Project 3: Engineering development to test form-function relationships in olfactory coding
Theoretical models can predict the potential utility of circuit motifs, but these models are generally not tested via experimental perturbation. In the mushroom body, our developmental studies of how neurons get their computational structure, in Project 2, has produced a very useful side effect, of allowing us to change their computations during development. We are now using these methods to manipulate neural circuit development and test how changes in circuit architecture affect sensory coding. To do this, we combine genetic, environmental, and chemical perturbations during development with functional imaging and behavioral analyses in the adult.
Project 4: The relationship between organization of genes in the vertebrate genome and their transcriptional regulation
In microbes, genes are organized in the genome according to their functions. This is not generally thought to be the case in eukaryotes. Nevertheless, genes are organized along the animal chromosome in ways that reflect their evolutionary history and that, we have shown, can predict their transcriptional regulation.
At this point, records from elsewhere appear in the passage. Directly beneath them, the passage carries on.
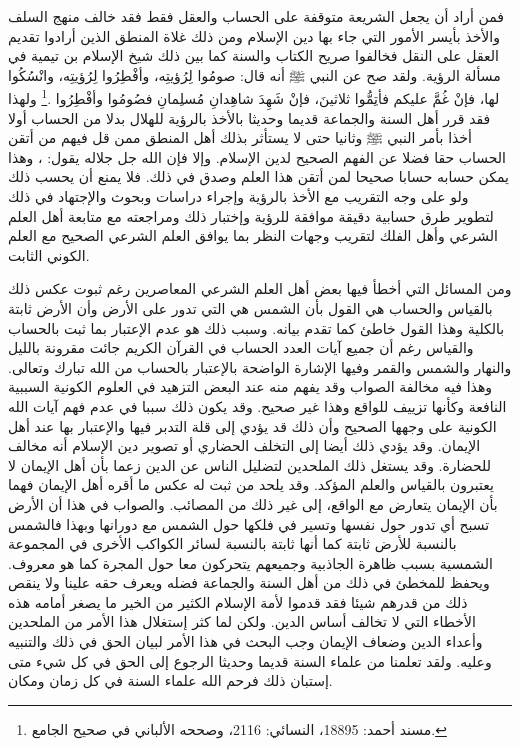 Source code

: فمن أراد أن يجعل الشريعة متوقفة على الحساب والعقل فقط فقد خالف منهج السلف والأخذ بأيسر الأمور التي جاء بها دين الإسلام ومن ذلك غلاة المنطق الذين أرادوا تقديم العقل على النقل فخالفوا صريح الكتاب والسنة كما بين ذلك شيخ الإسلام بن تيمية في مسألة الرؤية. ولقد صح عن النبي ﷺ أنه قال: صومُوا لِرُؤيتِه، وأفْطِرُوا لِرُؤيتِه، وانْسُكُوا لها، فإنْ غُمَّ عليكم فأتِمُّوا ثلاثينَ، فإنْ شَهِدَ شاهِدانِ مُسلِمانِ فصُومُوا وأفْطِرُوا \href{https://shamela.ws/book/25794/15398#p2}{\faExternalLink} \href{https://shamela.ws/book/21659/7259#p1}{\faExternalLink} \cite{ahmid}.\footnote{مسند أحمد: 18895، النسائي: 2116، وصححه الألباني في صحيح الجامع.} ولهذا فقد قرر أهل السنة والجماعة قديما وحديثا بالأخذ بالرؤية للهلال بدلا من الحساب أولا أخذا بأمر النبي ﷺ وثانيا حتى لا يستأثر بذلك أهل المنطق ممن قل فيهم من أتقن الحساب حقا فضلا عن الفهم الصحيح لدين الإسلام. وإلا فإن الله جل جلاله يقول: \quranayah*[55][5]{\footnotesize \surahname*[55]}، وهذا يمكن حسابه حسابا صحيحا لمن أتقن هذا العلم وصدق في ذلك. فلا يمنع أن يحسب ذلك ولو على وجه التقريب مع الأخذ بالرؤية وإجراء دراسات وبحوث والإجتهاد في ذلك لتطوير طرق حسابية دقيقة موافقة للرؤية وإختبار ذلك ومراجعته مع متابعة أهل العلم الشرعي وأهل الفلك لتقريب وجهات النظر بما يوافق العلم الشرعي الصحيح مع العلم الكوني الثابت.

ومن المسائل التي أخطأ فيها بعض أهل العلم الشرعي المعاصرين رغم ثبوت عكس ذلك بالقياس والحساب هي القول بأن الشمس هي التي تدور على الأرض وأن الأرض ثابتة بالكلية وهذا القول خاطئ كما تقدم بيانه. وسبب ذلك هو عدم الإعتبار بما ثبت بالحساب والقياس رغم أن جميع آيات العدد الحساب في القرآن الكريم جائت مقرونة بالليل والنهار والشمس والقمر وفيها الإشارة الواضحة بالإعتبار بالحساب من الله تبارك وتعالى. وهذا فيه مخالفة الصواب وقد يفهم منه عند البعض التزهيد في العلوم الكونية السببية النافعة وكأنها تزييف للواقع وهذا غير صحيح. وقد يكون ذلك سببا في عدم فهم آيات الله الكونية على وجهها الصحيح وأن ذلك قد يؤدي إلى قلة التدبر فيها والإعتبار بها عند أهل الإيمان. وقد يؤدي ذلك أيضا إلى التخلف الحضاري أو تصوير دين الإسلام أنه مخالف للحضارة. وقد يستغل ذلك الملحدين لتضليل الناس عن الدين زعما بأن أهل الإيمان لا يعتبرون بالقياس والعلم المؤكد. وقد يلحد من ثبت له عكس ما أقره أهل الإيمان فهما بأن الإيمان يتعارض مع الواقع، إلى غير ذلك من المصائب. والصواب في هذا أن الأرض تسبح أي تدور حول نفسها وتسير في فلكها حول الشمس مع دورانها وبهذا فالشمس بالنسبة للأرض ثابتة كما أنها ثابتة بالنسبة لسائر الكواكب الأخرى في المجموعة الشمسية بسبب ظاهرة الجاذبية وجميعهم يتحركون معا حول المجرة كما هو معروف. ويحفظ للمخطئ في ذلك من أهل السنة والجماعة فضله ويعرف حقه علينا ولا ينقص ذلك من قدرهم شيئا فقد قدموا لأمة الإسلام الكثير من الخير ما يصغر أمامه هذه الأخطاء التي لا تخالف أساس الدين. ولكن لما كثر إستغلال هذا الأمر من الملحدين وأعداء الدين وضعاف الإيمان وجب البحث في هذا الأمر لبيان الحق في ذلك والتنبيه وعليه. ولقد تعلمنا من علماء السنة قديما وحديثا الرجوع إلى الحق في كل شيء متى إستبان ذلك فرحم الله علماء السنة في كل زمان ومكان. 

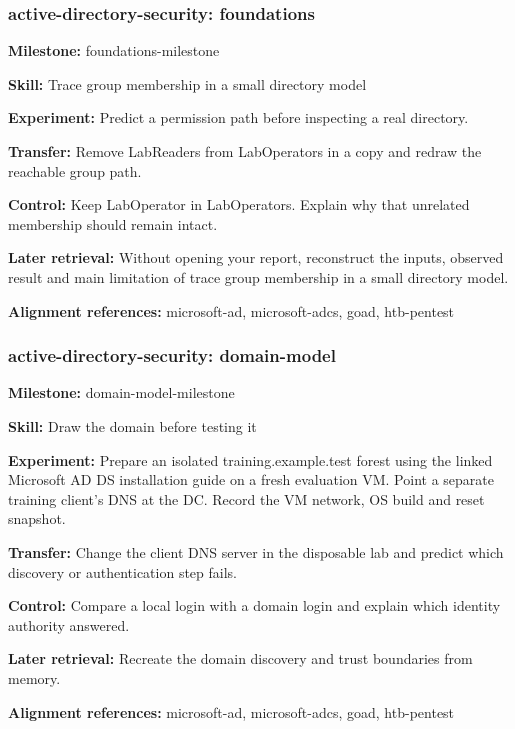 \subsubsection{active-directory-security: foundations}
\noindent\textbf{Milestone:} foundations-milestone\par
\noindent\textbf{Skill:} Trace group membership in a small directory model\par
\noindent\textbf{Experiment:} Predict a permission path before inspecting a real directory.\par
\noindent\textbf{Transfer:} Remove LabReaders from LabOperators in a copy and redraw the reachable group path.\par
\noindent\textbf{Control:} Keep LabOperator in LabOperators. Explain why that unrelated membership should remain intact.\par
\noindent\textbf{Later retrieval:} Without opening your report, reconstruct the inputs, observed result and main limitation of trace group membership in a small directory model.\par
\noindent\textbf{Alignment references:} microsoft-ad, microsoft-adcs, goad, htb-pentest\par
\subsubsection{active-directory-security: domain-model}
\noindent\textbf{Milestone:} domain-model-milestone\par
\noindent\textbf{Skill:} Draw the domain before testing it\par
\noindent\textbf{Experiment:} Prepare an isolated training.example.test forest using the linked Microsoft AD DS installation guide on a fresh evaluation VM. Point a separate training client’s DNS at the DC. Record the VM network, OS build and reset snapshot.\par
\noindent\textbf{Transfer:} Change the client DNS server in the disposable lab and predict which discovery or authentication step fails.\par
\noindent\textbf{Control:} Compare a local login with a domain login and explain which identity authority answered.\par
\noindent\textbf{Later retrieval:} Recreate the domain discovery and trust boundaries from memory.\par
\noindent\textbf{Alignment references:} microsoft-ad, microsoft-adcs, goad, htb-pentest\par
Moreover, different kinds of genes are surrounded by radically different amounts of genomic space. In this project, we are focused on two extreme forms of genome organization in humans: one in which individual genes are packed together and seem to require very little regulatory information, and another in which genes are spaced extremely far apart from one another and potentially require much larger amounts of regulatory information. Curiously, both these extreme kinds of genomic regions share very high AT sequence content, while genes with “garden variety” regulation and organization have higher GC content.
Genes who are tightly spaced and share compact gene regulatory programs with each other are rapidly evolving tandem arrays of paralogues, whose protein products often directly interact with the external world. Because these genes share regulatory elements, their transcription can be mutually exclusive across different cells. In contrast, we find that genes surrounded with the largest amount of genomic space are evolutionarily ancient and conserved. We are now asking where this genomic organization came from, and what it does for these genes or the genome as a whole.